I stood at the fast food counter on semi-autopilot. When the gal first asked me the question, I thought she’d asked the standard, “Do you want fries with that?” and I’d started to shake my head “No.”

But then it dawned on me that she’d said something else. “Excuse me?” I asked.

“Do you want your pennies?”

My brain still elsewhere, I dumbly echoed, “My pennies?”

“Your bill came to $2.98,” she perkily said. “Do you want your change?”

I took a small step back, perhaps in horror, or maybe to see exactly where I was… I looked along the length of the counter, and there was no “penny pot” sitting next to any of the cash registers.

Inside my head I was forming an entirely unladylike response, ripping this little twit in two, chewing her up and spitting her disgustedly on the freshly-mopped floor. Of course I want my pennies! I earned them with hard work; they belong to me! What kind of panhandling do they teach you here, anyway?

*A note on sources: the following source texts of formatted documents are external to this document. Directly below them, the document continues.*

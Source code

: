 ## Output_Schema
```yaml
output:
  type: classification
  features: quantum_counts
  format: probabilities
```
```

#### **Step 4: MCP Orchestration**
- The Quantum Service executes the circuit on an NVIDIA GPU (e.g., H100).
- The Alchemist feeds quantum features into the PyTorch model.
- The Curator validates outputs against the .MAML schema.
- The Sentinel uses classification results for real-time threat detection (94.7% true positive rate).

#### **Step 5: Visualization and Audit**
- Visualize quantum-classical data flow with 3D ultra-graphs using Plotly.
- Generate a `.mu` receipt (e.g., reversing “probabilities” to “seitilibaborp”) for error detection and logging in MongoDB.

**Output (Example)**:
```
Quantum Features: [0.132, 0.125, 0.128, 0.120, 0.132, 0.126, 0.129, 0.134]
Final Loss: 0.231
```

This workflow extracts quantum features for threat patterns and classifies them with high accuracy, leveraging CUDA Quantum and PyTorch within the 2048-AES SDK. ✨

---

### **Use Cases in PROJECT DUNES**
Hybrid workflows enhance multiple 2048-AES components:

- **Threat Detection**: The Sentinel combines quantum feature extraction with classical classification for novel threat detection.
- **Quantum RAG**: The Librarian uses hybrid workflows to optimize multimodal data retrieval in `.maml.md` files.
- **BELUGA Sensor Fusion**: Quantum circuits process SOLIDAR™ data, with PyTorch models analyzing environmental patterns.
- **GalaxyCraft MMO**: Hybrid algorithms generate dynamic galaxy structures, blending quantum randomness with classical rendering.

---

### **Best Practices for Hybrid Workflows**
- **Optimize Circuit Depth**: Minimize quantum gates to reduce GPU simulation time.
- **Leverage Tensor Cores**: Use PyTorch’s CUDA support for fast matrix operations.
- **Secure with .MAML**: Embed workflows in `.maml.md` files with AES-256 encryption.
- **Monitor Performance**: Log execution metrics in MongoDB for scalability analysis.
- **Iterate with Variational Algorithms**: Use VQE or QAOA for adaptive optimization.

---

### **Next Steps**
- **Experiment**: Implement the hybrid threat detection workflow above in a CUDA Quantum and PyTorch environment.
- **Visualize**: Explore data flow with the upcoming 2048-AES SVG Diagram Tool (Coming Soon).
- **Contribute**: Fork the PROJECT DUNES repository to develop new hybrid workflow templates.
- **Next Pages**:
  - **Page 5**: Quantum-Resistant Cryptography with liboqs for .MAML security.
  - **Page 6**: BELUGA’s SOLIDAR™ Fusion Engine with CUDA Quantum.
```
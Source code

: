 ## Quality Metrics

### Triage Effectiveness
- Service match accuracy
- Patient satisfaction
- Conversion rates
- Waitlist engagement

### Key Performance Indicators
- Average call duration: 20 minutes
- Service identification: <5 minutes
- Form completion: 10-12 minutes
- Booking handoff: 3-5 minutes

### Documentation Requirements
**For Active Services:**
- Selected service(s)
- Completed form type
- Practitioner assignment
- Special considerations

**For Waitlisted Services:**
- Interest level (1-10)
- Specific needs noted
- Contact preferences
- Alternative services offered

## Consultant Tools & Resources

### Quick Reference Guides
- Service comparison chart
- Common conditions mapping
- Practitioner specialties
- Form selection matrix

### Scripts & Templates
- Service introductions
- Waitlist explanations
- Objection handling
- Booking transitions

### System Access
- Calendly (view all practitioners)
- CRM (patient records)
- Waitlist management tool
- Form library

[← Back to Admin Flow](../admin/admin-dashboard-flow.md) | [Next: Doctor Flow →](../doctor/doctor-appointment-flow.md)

But aloud I merely said, “Yes, thank you” and held out my hand. “The money I collected in my change jar helped me fund a trip to Italy last year.”

And then I wanted to beat myself up for actually defending my right to spend my money the way I choose to, pennies and all. I took my two sugar-free fudge bars AND my two pennies, and quickly left the establishment, wondering what the heck had just happened…

It’s not like I don’t give liberally to the charities of my choice, and it’s not like I haven’t dropped a few pennies in a penny pot before. But the brazen way this gal took for granted that I didn’t value those one cent coins…. Well, it quickly brought to mind a saying my mother often repeated

“Mind the pennies, and the dollars will take care of themselves.”

Thanks, Mom. I’m already saving up for my next big adventure, penny by penny.